Het eerste en grote gebod is God meer dan wie of wat dan ook liefhebben. Als je liefde voor God en Jezus Christus ontwikkelt, ga je vanzelf liefde voor je familieleden en naasten voelen.
Je ervaart de grootst mogelijke vreugde wanneer je vol liefde voor God en voor al zijn kinderen bent.
Naastenliefde, de reine liefde van Christus, is de belangrijkste eigenschap van een ware volgeling van Jezus Christus. Als je je voor God vernedert en met alle kracht van je hart bidt, zal God je naastenliefde geven (zie Moroni 7:48).
Als je de liefde van God in je hart probeert te koesteren, ga je het wonder van eenheid als iets volkomen natuurlijks zien.
7. Goddelijke identiteit
Een ander teken van eenheid was dat er geen ‘Lamanieten of wat voor -ieten dan ook [waren]; integendeel, zij waren één, kinderen van Christus en erfgenamen van het koninkrijk van God’ (4 Nephi 1:17).

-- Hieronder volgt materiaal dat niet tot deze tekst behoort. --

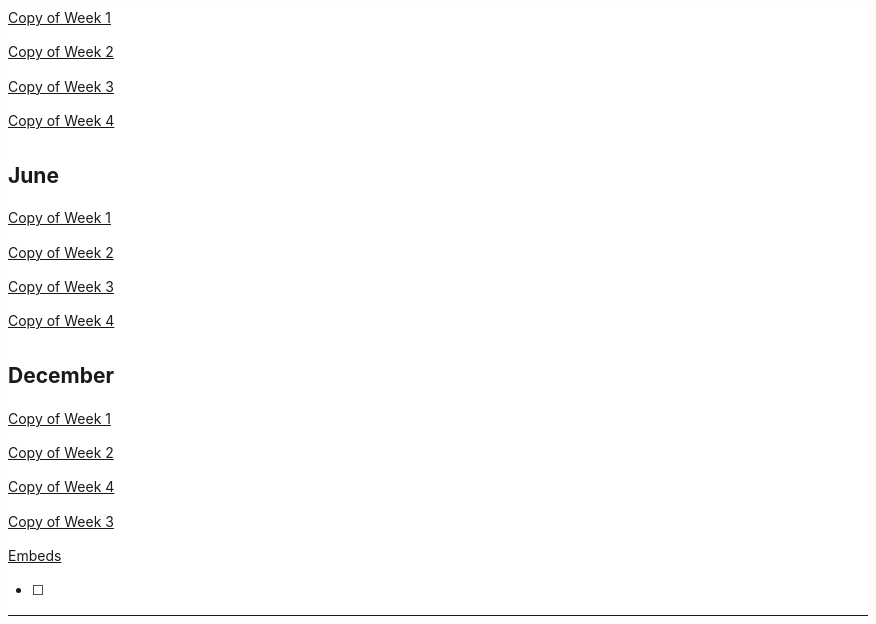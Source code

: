 [Copy of Week 1](Weekly%20Planning%20Template%2034e3da7cccde4803919da812e2c9740b/Copy%20of%20Week%201%20a088f416ee324c3ead8f5275e39419f7.md)

[Copy of Week 2](Weekly%20Planning%20Template%2034e3da7cccde4803919da812e2c9740b/Copy%20of%20Week%202%20ab61f665f8b44a2cb1a8b1228fa62ce1.md)

[Copy of Week 3](Weekly%20Planning%20Template%2034e3da7cccde4803919da812e2c9740b/Copy%20of%20Week%203%20b3cf191cee4943588949dce05d351b87.md)

[Copy of Week 4](Weekly%20Planning%20Template%2034e3da7cccde4803919da812e2c9740b/Copy%20of%20Week%204%2081c6707943e240e39ef6725a5129e57f.md)

## June

[Copy of Week 1](Weekly%20Planning%20Template%2034e3da7cccde4803919da812e2c9740b/Copy%20of%20Week%201%20638a9b102f5848fe878328dad2903922.md)

[Copy of Week 2](Weekly%20Planning%20Template%2034e3da7cccde4803919da812e2c9740b/Copy%20of%20Week%202%209dde155faf074dd680dcdad270bc4ea5.md)

[Copy of Week 3](Weekly%20Planning%20Template%2034e3da7cccde4803919da812e2c9740b/Copy%20of%20Week%203%20f3c8088853104e9a853e807644549848.md)

[Copy of Week 4](Weekly%20Planning%20Template%2034e3da7cccde4803919da812e2c9740b/Copy%20of%20Week%204%206cca651472e14207802e1c0d287db42b.md)

## December

[Copy of Week 1](Weekly%20Planning%20Template%2034e3da7cccde4803919da812e2c9740b/Copy%20of%20Week%201%2024c7b86ee2a545309b231ca1b0720a05.md)

[Copy of Week 2](Weekly%20Planning%20Template%2034e3da7cccde4803919da812e2c9740b/Copy%20of%20Week%202%205e8a08e7101b45a5a96244b2869168cb.md)

[Copy of Week 4](Weekly%20Planning%20Template%2034e3da7cccde4803919da812e2c9740b/Copy%20of%20Week%204%20dc9462dad7b948708b9408caa2dcf6db.md)

[Copy of Week 3](Weekly%20Planning%20Template%2034e3da7cccde4803919da812e2c9740b/Copy%20of%20Week%203%206f7b331816854ed3889f8963a1f1d9fb.md)

[Embeds](Weekly%20Planning%20Template%2034e3da7cccde4803919da812e2c9740b/Embeds%20ae7480f0d03a4e20a05ed7d7e616ef48.md)

- [ ]

---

In plaats van de labels te gebruiken die hen eens verdeelden, zagen de mensen zichzelf – en iedereen – door de ogen van hun relatie met hun hemelse Vader en Jezus Christus. We zijn allemaal kinderen van God en discipelen van Jezus Christus. Hoewel diversiteit en verschillen goed en belangrijk zijn, hebben onze belangrijkste identiteiten met onze goddelijke oorsprong en bestemming te maken.
Wees één
We kunnen in cultuur, politiek, etniciteit, voorkeuren en in veel andere opzichten van elkaar verschillen. Maar als we ons in Jezus Christus verenigen, worden die verschillen minder belangrijk en streven we ernaar om één te zijn, zodat we bij Hem mogen horen.
Ik hoop dat als we de elementen van eenheid van het volk in 4 Nephi ter harte nemen, er over ons hetzelfde zal worden gezegd als over hen: ‘Er kon stellig geen gelukkiger volk zijn onder alle volken die door de hand van God waren geschapen’ (4 Nephi 1:16).